# US Holidays and Special Events

- New Year's Day
- MLK
- Super Bowl
- Presidents Day
- Memorial Day
- Independence Day
- Labor Day
- Columbus Day
- Veterans Day
- Thanksgiving
- Christmas
- New Year's Eve

Sources: 
- https://www.usa.gov/holidays
- https://www.timeanddate.com/holidays/us/2015


## Setup environment

In [0]:
blob_container = "261storagecontainer"  
storage_account = "261storage" 
secret_scope = "261_team_6_1_spring24_scope"  
secret_key = "team_6_1_key"  
team_blob_url = f"wasbs://{blob_container}@{storage_account}.blob.core.windows.net" 

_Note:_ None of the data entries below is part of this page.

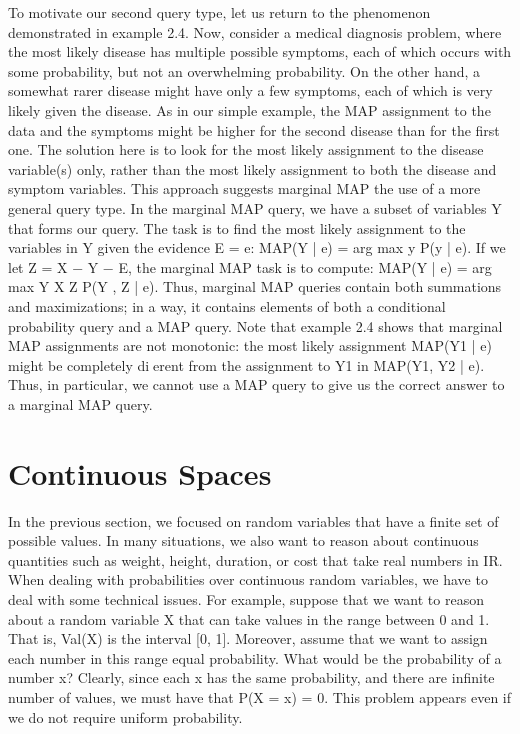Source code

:To motivate our second query type, let us return to the phenomenon demonstrated in example 2.4. Now, consider a medical diagnosis problem, where the most likely disease has multiple possible symptoms, each of which occurs with some probability, but not an overwhelming probability. On the other hand, a somewhat rarer disease might have only a few symptoms, each of which is very likely given the disease. As in our simple example, the MAP assignment to the data and the symptoms might be higher for the second disease than for the first one. The solution here is to look for the most likely assignment to the disease variable(s) only, rather than the most likely assignment to both the disease and symptom variables. This approach suggests marginal MAP the use of a more general query type. In the marginal MAP query, we have a subset of variables Y that forms our query. The task is to find the most likely assignment to the variables in Y given the evidence E = e: MAP(Y | e) = arg max y P(y | e). If we let Z = X − Y − E, the marginal MAP task is to compute: MAP(Y | e) = arg max Y X Z P(Y , Z | e). Thus, marginal MAP queries contain both summations and maximizations; in a way, it contains elements of both a conditional probability query and a MAP query. Note that example 2.4 shows that marginal MAP assignments are not monotonic: the most likely assignment MAP(Y1 | e) might be completely dierent from the assignment to Y1 in MAP({Y1, Y2} | e). Thus, in particular, we cannot use a MAP query to give us the correct answer to a marginal MAP query.

\section{Continuous Spaces}
In the previous section, we focused on random variables that have a finite set of possible values. In many situations, we also want to reason about continuous quantities such as weight, height, duration, or cost that take real numbers in IR. When dealing with probabilities over continuous random variables, we have to deal with some technical issues. For example, suppose that we want to reason about a random variable X that can take values in the range between 0 and 1. That is, Val(X) is the interval [0, 1]. Moreover, assume that we want to assign each number in this range equal probability. What would be the probability of a number x? Clearly, since each x has the same probability, and there are infinite number of values, we must have that P(X = x) = 0. This problem appears even if we do not require uniform probability.

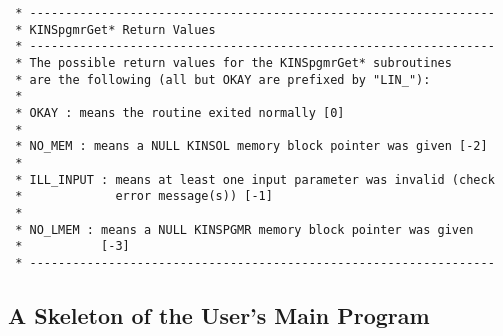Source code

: \documentclass[11pt]{article}
\begin{document}
\begin{verbatim}
 * -----------------------------------------------------------------
 * KINSpgmrGet* Return Values
 * -----------------------------------------------------------------
 * The possible return values for the KINSpgmrGet* subroutines
 * are the following (all but OKAY are prefixed by "LIN_"):
 *
 * OKAY : means the routine exited normally [0]
 *
 * NO_MEM : means a NULL KINSOL memory block pointer was given [-2]
 *
 * ILL_INPUT : means at least one input parameter was invalid (check
 *             error message(s)) [-1]
 *
 * NO_LMEM : means a NULL KINSPGMR memory block pointer was given
 *           [-3]
 * -----------------------------------------------------------------

\end{verbatim}
\normalsize
\subsection{A Skeleton of the User's Main Program}
\end{document}
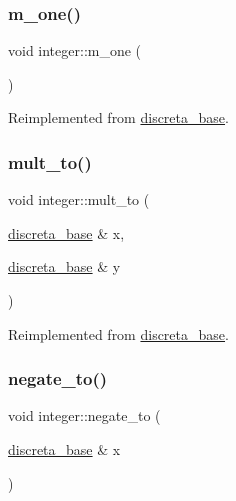 \mbox{\label{classinteger_a4d312656ed6c31235e11ecb3f05df1f5}} 
\subsubsection{\texorpdfstring{m\+\_\+one()}{m\_one()}}
{\footnotesize\ttfamily void integer\+::m\+\_\+one (\begin{DoxyParamCaption}{ }\end{DoxyParamCaption})\hspace{0.3cm}{\ttfamily [virtual]}}



Reimplemented from \mbox{\hyperlink{classdiscreta__base_a3a147eee6f3477387f7e580c117e5a05}{discreta\+\_\+base}}.

\mbox{\label{classinteger_a7f4f072c0d9c6b15660d80e81496dffc}} 
\subsubsection{\texorpdfstring{mult\+\_\+to()}{mult\_to()}}
{\footnotesize\ttfamily void integer\+::mult\+\_\+to (\begin{DoxyParamCaption}\item[{\mbox{\hyperlink{classdiscreta__base}{discreta\+\_\+base}} \&}]{x,  }\item[{\mbox{\hyperlink{classdiscreta__base}{discreta\+\_\+base}} \&}]{y }\end{DoxyParamCaption})\hspace{0.3cm}{\ttfamily [virtual]}}



Reimplemented from \mbox{\hyperlink{classdiscreta__base_a54d5c16c016769e3365639721c06591e}{discreta\+\_\+base}}.

\mbox{\label{classinteger_a1da2bd683bdef336057ef2b84d4b3978}} 
\subsubsection{\texorpdfstring{negate\+\_\+to()}{negate\_to()}}
{\footnotesize\ttfamily void integer\+::negate\+\_\+to (\begin{DoxyParamCaption}\item[{\mbox{\hyperlink{classdiscreta__base}{discreta\+\_\+base}} \&}]{x }\end{DoxyParamCaption})\hspace{0.3cm}{\ttfamily [virtual]}}



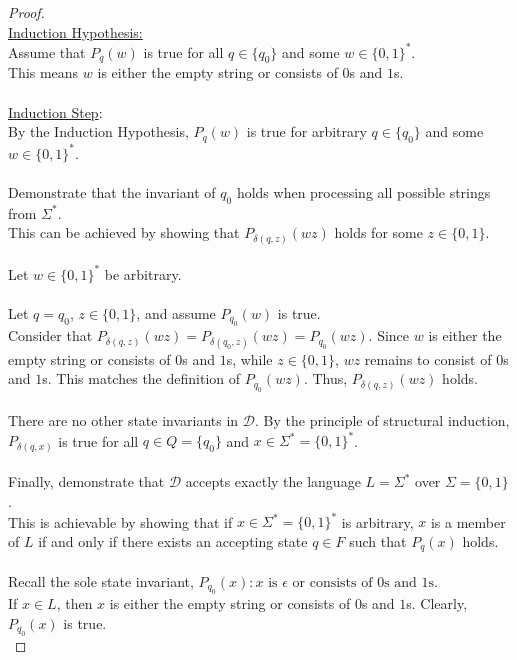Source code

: \documentclass[12pt]{article}
\begin{document}
\begin{proof}
    \\
    \underline{Induction Hypothesis:} \\
    Assume that $P_q(w)$ is true for all $q \in \{q_0\}$ and some $w \in \{0, 1\}^*$. \\
    This means $w$ is either the empty string or consists of $0$s and $1$s. \\
    \\
    \underline{Induction Step}: \\
    By the Induction Hypothesis, $P_q(w)$ is true for arbitrary $q \in \{q_0\}$ and some $w \in \{0, 1\}^*$. \\
    \\
    Demonstrate that the invariant of $q_0$ holds when processing all possible strings from $\Sigma^*$. \\
    This can be achieved by showing that $P_{\delta(q, z)}(wz)$ holds for some $z \in \{0, 1\}$. \\
    \\
    Let $w \in \{0, 1\}^*$ be arbitrary. \\
    \\
    Let $q = q_0$, $z \in \{0, 1\}$, and assume $P_{q_0}(w)$ is true. \\
    Consider that $P_{\delta(q, z)}(wz) = P_{\delta(q_0, z)}(wz) = P_{q_0}(wz)$. Since $w$ is either the empty string or consists of $0$s and $1$s, while $z \in \{0, 1\}$, $wz$ remains to consist of $0$s and $1$s. This matches the definition of $P_{q_0}(wz)$. Thus, $P_{\delta(q, z)}(wz)$ holds. \\
    \\
    There are no other state invariants in $\mathcal{D}$. By the principle of structural induction, $P_{\delta(q, x)}$ is true for all $q \in Q = \{q_0\}$ and $x \in \Sigma^* = \{0, 1\}^*$. \\
    \\
    Finally, demonstrate that $\mathcal{D}$ accepts exactly the language $L = \Sigma^*$ over $\Sigma = \{0, 1\}$. \\
    This is achievable by showing that if $x \in \Sigma^* = \{0, 1\}^*$ is arbitrary, $x$ is a member of $L$ if and only if there exists an accepting state $q \in F$ such that $P_q(x)$ holds. \\
    \\
    Recall the sole state invariant, $P_{q_0}(x): \text{$x$ is $\epsilon$ or consists of $0$s and $1$s}$. \\
    If $x \in L$, then $x$ is either the empty string or consists of $0$s and $1$s. Clearly, $P_{q_0}(x)$ is true. \\

\end{proof}
\end{document}
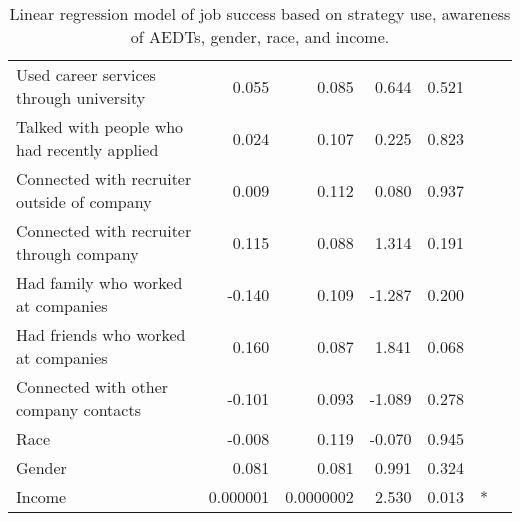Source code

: \begin{table}[ht]
\begin{tabular}{lrrrrrl}
Used career services through university              & 0.055     & 0.085      & 0.644   & 0.521                 &   \\
Talked with people who had recently applied          & 0.024     & 0.107      & 0.225   & 0.823                 &   \\
Connected with recruiter outside of company          & 0.009     & 0.112      & 0.080   & 0.937                 &   \\
Connected with recruiter through company             & 0.115     & 0.088      & 1.314   & 0.191                 &   \\
Had family who worked at companies           & -0.140    & 0.109      & -1.287  & 0.200                 &   \\
Had friends who worked at companies                  & 0.160     & 0.087      & 1.841   & 0.068                 &   \\
Connected with other company contacts                & -0.101    & 0.093     & -1.089  & 0.278                &   \\
Race                                                 & -0.008    & 0.119      & -0.070  & 0.945                 &   \\
Gender                                               & 0.081     & 0.081     & 0.991   & 0.324                 &   \\
Income                                               & 0.000001 & 0.0000002  & 2.530   & 0.013                 & * \\
\bottomrule
\end{tabular}
\caption{\label{tab:jobStats} Linear regression model of job success based on strategy use, awareness of AEDTs, gender, race, and income.}
\end{table}


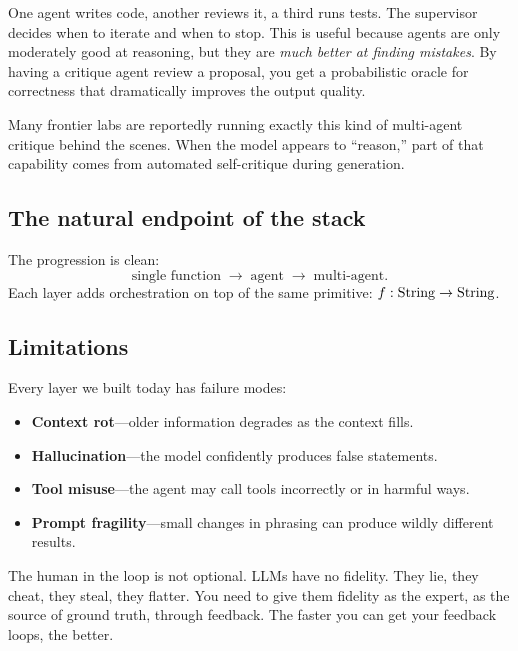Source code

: One agent writes code, another reviews it, a third runs tests.  The
supervisor decides when to iterate and when to stop.  This is useful
because agents are only moderately good at reasoning, but they are
\emph{much better at finding mistakes}.  By having a critique agent
review a proposal, you get a probabilistic oracle for correctness that
dramatically improves the output quality.

\begin{remark}
  Many frontier labs are reportedly running exactly this kind of
  multi-agent critique behind the scenes.  When the model appears to
  ``reason,'' part of that capability comes from automated
  self-critique during generation.
\end{remark}

\subsection{The natural endpoint of the stack}

The progression is clean:
\[
  \text{single function} \;\to\; \text{agent} \;\to\; \text{multi-agent}.
\]
Each layer adds orchestration on top of the same primitive:
$f : \Str \to \Str$.

\subsection{Limitations}

Every layer we built today has failure modes:

\begin{itemize}
  \item \textbf{Context rot}---older information degrades as the context
    fills.
  \item \textbf{Hallucination}---the model confidently produces false
    statements.
  \item \textbf{Tool misuse}---the agent may call tools incorrectly or
    in harmful ways.
  \item \textbf{Prompt fragility}---small changes in phrasing can
    produce wildly different results.
\end{itemize}

\begin{keyresult}
  The human in the loop is not optional.  LLMs have no fidelity.  They
  lie, they cheat, they steal, they flatter.  You need to give them
  fidelity as the expert, as the source of ground truth, through
  feedback.  The faster you can get your feedback loops, the better.
\end{keyresult}

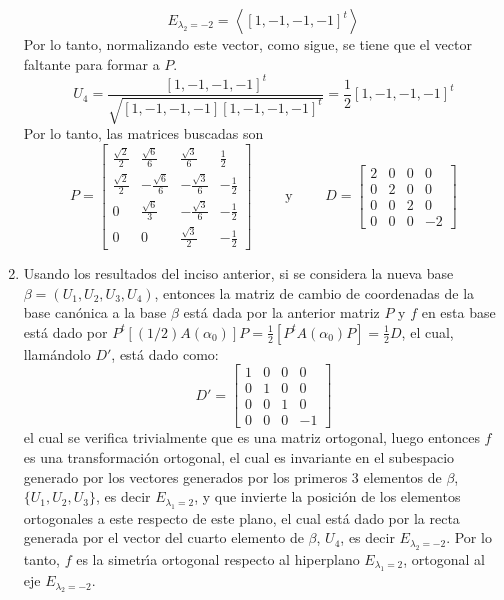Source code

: \begin{solucion}
\begin{enumerate}[$a$)]
  \begin{equation*}
   E_{\lambda_2 = -2} = \left< [1,-1,-1, -1]^t \right>
  \end{equation*}
  Por lo tanto, normalizando este vector, como sigue, se tiene que el vector faltante para formar a $P$.
  \begin{equation*}
   U_4 = \frac{[1,-1,-1,-1]^t}{\sqrt{[1,-1,-1,-1][1,-1,-1,-1]^t}} = \frac{1}{2}[1,-1,-1,-1]^t
  \end{equation*}
  Por lo tanto, las matrices buscadas son
  \begin{equation*}
   P = 
   \begin{bmatrix}
    \frac{\sqrt{2}}{2} & \frac{\sqrt{6}}{6} & \frac{\sqrt{3}}{6} & \frac{1}{2} \\
    \frac{\sqrt{2}}{2} & - \frac{\sqrt{6}}{6} & - \frac{\sqrt{3}}{6} & - \frac{1}{2} \\
    0 & \frac{\sqrt{6}}{3} & - \frac{\sqrt{3}}{6} & - \frac{1}{2} \\
    0 & 0 &\frac{\sqrt{3}}{2} & - \frac{1}{2}
   \end{bmatrix}
   \qquad \text{ y } \qquad 
   D = 
   \begin{bmatrix}
    2 & 0 & 0 & 0 \\
    0 & 2 & 0 & 0 \\
    0 & 0 & 2 & 0 \\
    0 & 0 & 0 & -2
   \end{bmatrix}
  \end{equation*}
  
  \item Usando los resultados del inciso anterior, si se considera la nueva base $\beta = \left( U_1, U_2, U_3, U_4 \right)$, entonces la matriz de cambio de coordenadas de la base can\'onica a la base $\beta$ est\'a dada por la anterior matriz $P$ y $f$ en esta base est\'a dado por $P^t[(1/2)A(\alpha_0)]P = \frac{1}{2}\left[ P^tA(\alpha_0)P \right] = \frac{1}{2}D$, el cual, llam\'andolo $D'$, est\'a dado como:
  \begin{equation*}
   D' = 
   \begin{bmatrix}
    1 & 0 & 0 & 0 \\
    0 & 1 & 0 & 0 \\
    0 & 0 & 1 & 0 \\
    0 & 0 & 0 & -1
   \end{bmatrix}
  \end{equation*}
  el cual se verifica trivialmente que es una matriz ortogonal, luego entonces $f$ es una transformaci\'on ortogonal, el cual es invariante en el subespacio generado por los vectores generados por los primeros 3 elementos de $\beta$, $\{U_1, U_2, U_3\}$, es decir $E_{\lambda_1 = 2}$, y que invierte la posici\'on de los elementos ortogonales a este respecto de este plano, el cual est\'a dado por la recta generada por el vector del cuarto elemento de $\beta$, $U_4$, es decir $E_{\lambda_2 = -2}$. Por lo tanto, $f$ es la simetr\'{\i}a ortogonal respecto al hiperplano $E_{\lambda_1 = 2}$, ortogonal al eje $E_{\lambda_2 = -2}$.
  

\end{enumerate}
\end{solucion}
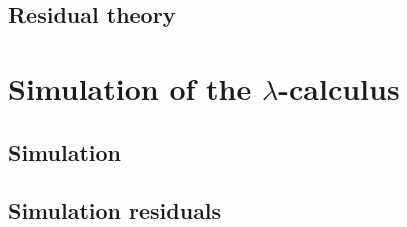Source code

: \section{Residual theory}


\chapter{Simulation of the $\lambda$-calculus}

\section{Simulation}

\section{Simulation residuals}

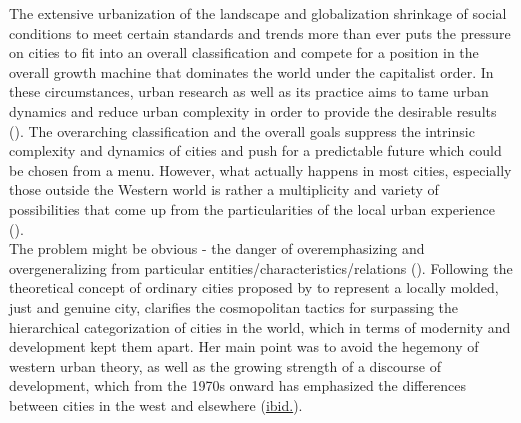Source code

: \documentclass[11pt]{report}
\begin{document}
{{{The extensive urbanization of the landscape and globalization shrinkage of social conditions to meet certain standards and trends more than ever puts the pressure on cities to fit into an overall classification and compete for a position in the overall growth machine that dominates the world under the capitalist order.
In these circumstances, urban research as well as its practice aims to tame urban dynamics and reduce urban complexity in order to provide the desirable results
(\href{Jacobs}{\citealt{jacobs_cities_1985}}).
The overarching classification and the overall goals suppress the intrinsic complexity and dynamics of cities and push for a predictable future which could be chosen  from a menu. However, what actually happens in most cities, especially those outside the Western world is rather a multiplicity and variety of possibilities that come up from the particularities of the local urban experience (\href{Amin}{\citealt{amin_good_2006}}).
\\

The problem might be obvious - the danger of overemphasizing and overgeneralizing from particular entities/characteristics/relations (\href{Thrift}{\citealt{thrift_not_2000}}).
Following the theoretical concept of ordinary cities proposed by 
\href{Amin}{\cite{amin_ordinary_1997}}
to represent a locally molded, just and genuine city, \href{Robinson}{\cite{robinson_ordinary_2006}}
clarifies the cosmopolitan tactics for surpassing the hierarchical categorization of cities in the world, which in terms of modernity and development kept them apart. Her main point was to avoid the hegemony of western urban theory, as well as the growing strength of a discourse of development, which from the 1970s onward has emphasized the differences between cities in the west and elsewhere (\href{Robinson}{ibid.}). 
\\

}}}
\end{document}
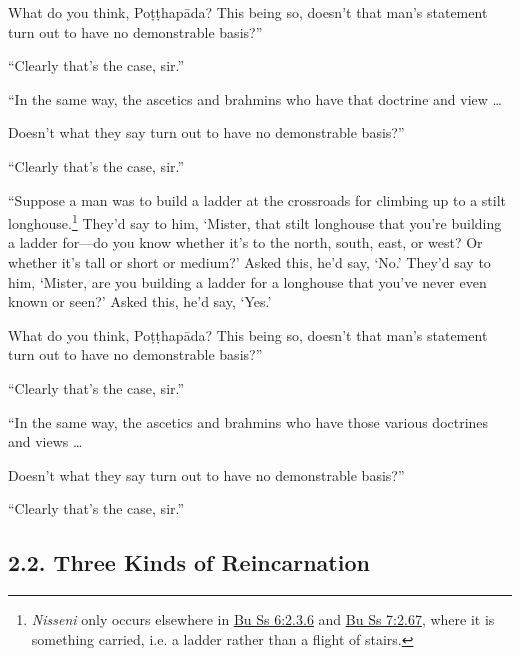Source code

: \documentclass[12pt,openany]{book}%
\begin{document}
What do you think, \textsanskrit{Poṭṭhapāda}? This being so, doesn’t that man’s statement turn out to have no demonstrable basis?” 

“Clearly that’s the case, sir.” 

“In the same way, the ascetics and brahmins who have that doctrine and view … 

Doesn’t what they say turn out to have no demonstrable basis?” 

“Clearly that’s the case, sir.” 

“Suppose a man was to build a ladder at the crossroads for climbing up to a stilt longhouse.\footnote{\textit{Nisseni} only occurs elsewhere in \href{https://suttacentral.net/pli-tv-bu-vb-ss6/en/sujato\#2.3.6}{Bu Ss 6:2.3.6} and \href{https://suttacentral.net/pli-tv-bu-vb-ss7/en/sujato\#2.67}{Bu Ss 7:2.67}, where it is something carried, i.e. a ladder rather than a flight of stairs. } They’d say to him, ‘Mister, that stilt longhouse that you’re building a ladder for—do you know whether it’s to the north, south, east, or west? Or whether it’s tall or short or medium?’ Asked this, he’d say, ‘No.’ They’d say to him, ‘Mister, are you building a ladder for a longhouse that you’ve never even known or seen?’ Asked this, he’d say, ‘Yes.’ 

What do you think, \textsanskrit{Poṭṭhapāda}? This being so, doesn’t that man’s statement turn out to have no demonstrable basis?” 

“Clearly that’s the case, sir.” 

“In the same way, the ascetics and brahmins who have those various doctrines and views … 

Doesn’t what they say turn out to have no demonstrable basis?” 

“Clearly that’s the case, sir.” 

\subsection*{2.2. Three Kinds of Reincarnation }
\end{document}
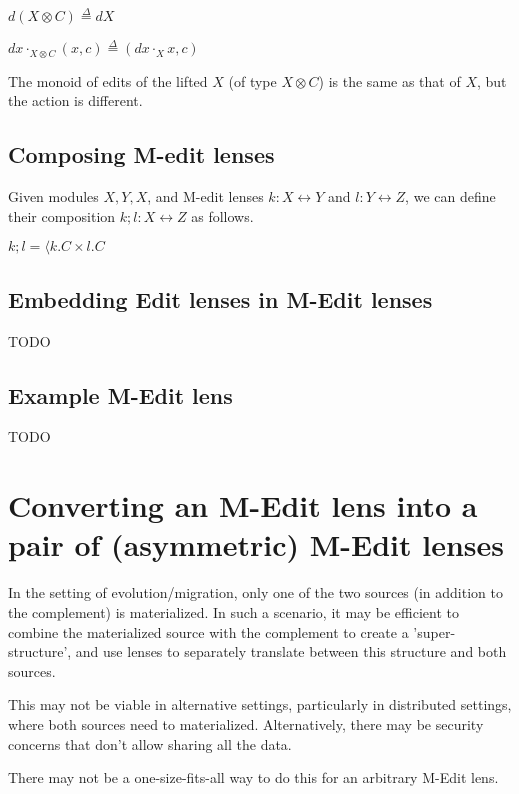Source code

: \documentclass[a4paper,10pt]{article}
\newcommand{\defeq}{\ensuremath{\stackrel{\Delta}{=}}}
\begin{document}
$ d(X \otimes C) \defeq dX$

$ dx \cdot_{X \otimes C} (x,c) \defeq (dx \cdot_X x, c) $

The monoid of edits of the lifted $X$ (of type $X \otimes C$) is the same as that of $X$, but the action is different.

\subsection{Composing M-edit lenses}
Given modules $X, Y, X$, and M-edit lenses $k : X \leftrightarrow Y$ and $l : Y \leftrightarrow Z$, we can define their composition $k;l : X \leftrightarrow Z$ as follows.

$k;l = \langle k.C \times l.C$



\subsection{Embedding Edit lenses in M-Edit lenses}
TODO

\subsection{Example M-Edit lens}
TODO

\section{Converting an M-Edit lens into a pair of (asymmetric) M-Edit lenses}
In the setting of evolution/migration, only one of the two sources (in addition to the complement) is materialized. In such a scenario, it may be efficient to combine the materialized source with the complement to create a 'super-structure', and use lenses to separately translate between this structure and both sources. 

This may not be viable in alternative settings, particularly in distributed settings, where both sources need to materialized. Alternatively, there may be security concerns that don't allow sharing all the data.

There may not be a one-size-fits-all way to do this for an arbitrary M-Edit lens.
\end{document}
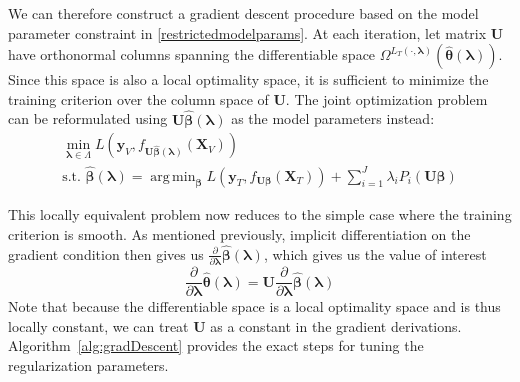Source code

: \documentclass[12pt,letterpaper]{article}
\DeclareMathOperator*{\argmin}{arg\,min}
\begin{document}
We can therefore construct a gradient descent procedure based on the model parameter constraint in \eqref{restrictedmodelparams}. At each iteration, let matrix $\boldsymbol U$ have orthonormal columns spanning the differentiable space $\Omega^{L_T(\cdot, \boldsymbol{\lambda})}(\hat {\boldsymbol \theta}(\boldsymbol{\lambda}))$. Since this space is also a local optimality space, it is sufficient to minimize the training criterion over the column space of $\boldsymbol U$. The joint optimization problem can be reformulated using $\boldsymbol U \hat {\boldsymbol \beta}(\boldsymbol{\lambda})$ as the model parameters instead:
\begin{equation}
\begin{array}{c}
\min_{\boldsymbol \lambda \in \Lambda} L(\boldsymbol y_V, f_{\boldsymbol U \hat{\boldsymbol \beta} (\boldsymbol \lambda) }(\boldsymbol X_V)) \\
\text{s.t. } \hat{\boldsymbol \beta} (\boldsymbol \lambda) =
\argmin_{\boldsymbol \beta}
L(\boldsymbol y_T, f_{\boldsymbol U \boldsymbol \beta}(\boldsymbol X_T))
+ \sum\limits_{i=1}^J \lambda_i P_i(\boldsymbol U \boldsymbol \beta)
\end{array}
\end{equation}

This locally equivalent problem now reduces to the simple case where the training criterion is smooth. As mentioned previously, implicit differentiation on the gradient condition then gives us $\frac{\partial}{\partial \boldsymbol \lambda}\hat{\boldsymbol \beta}(\boldsymbol \lambda)$, which gives us the value of interest
\begin{equation}
\frac{\partial}{\partial \boldsymbol \lambda}
\hat{\boldsymbol \theta}(\boldsymbol \lambda) =
\boldsymbol U
\frac{\partial}{\partial \boldsymbol \lambda}\hat{\boldsymbol \beta}(\boldsymbol \lambda)
\end{equation}
Note that because the differentiable space is a local optimality space and is thus locally constant, we can treat $\boldsymbol U$ as a constant in the gradient derivations. Algorithm~\ref{alg:gradDescent} provides the exact steps for tuning the regularization parameters.
\end{document}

# blob storage is mounted here.
mids261_mount_path = "/mnt/mids-w261"

# SAS Token: Grant the team limited access to Azure Storage resources
spark.conf.set(
    f"fs.azure.sas.{blob_container}.{storage_account}.blob.core.windows.net",
    dbutils.secrets.get(scope=secret_scope, key=secret_key),
)

# see what's in the blob storage root folder
# display(dbutils.fs.ls(f"{team_blob_url}"))

# mount
data_BASE_DIR = "dbfs:/mnt/mids-w261/"
# display(dbutils.fs.ls(f"{data_BASE_DIR}"))

## Import libraries

In [0]:
#standard
import pandas as pd
import matplotlib.pyplot as plt
import pyspark.sql.functions as F 
import seaborn as sns

# Boolean flags for sanity checks
from pyspark.sql.types import BooleanType, ArrayType


## Load file
- Uploaded .csv file from Google Drive to our blob via File --> Add data
- Queried using SQL
- Saved as Sparkdf
- Saved as Parquet

In [0]:
%sql
SELECT * FROM `hive_metastore`.`default`.`events_2015_2019_sheet_1`;


In [0]:
events_2015_2019 = _sqldf
events_2015_2019.display()

In [0]:
# Generate a new dataframe with one row per date between start_date and end_date for each state
exploded_dates = events_2015_2019.select("*", F.explode(F.expr("sequence(to_date(start_date), to_date(end_date), interval 1 day)")).alias("date"))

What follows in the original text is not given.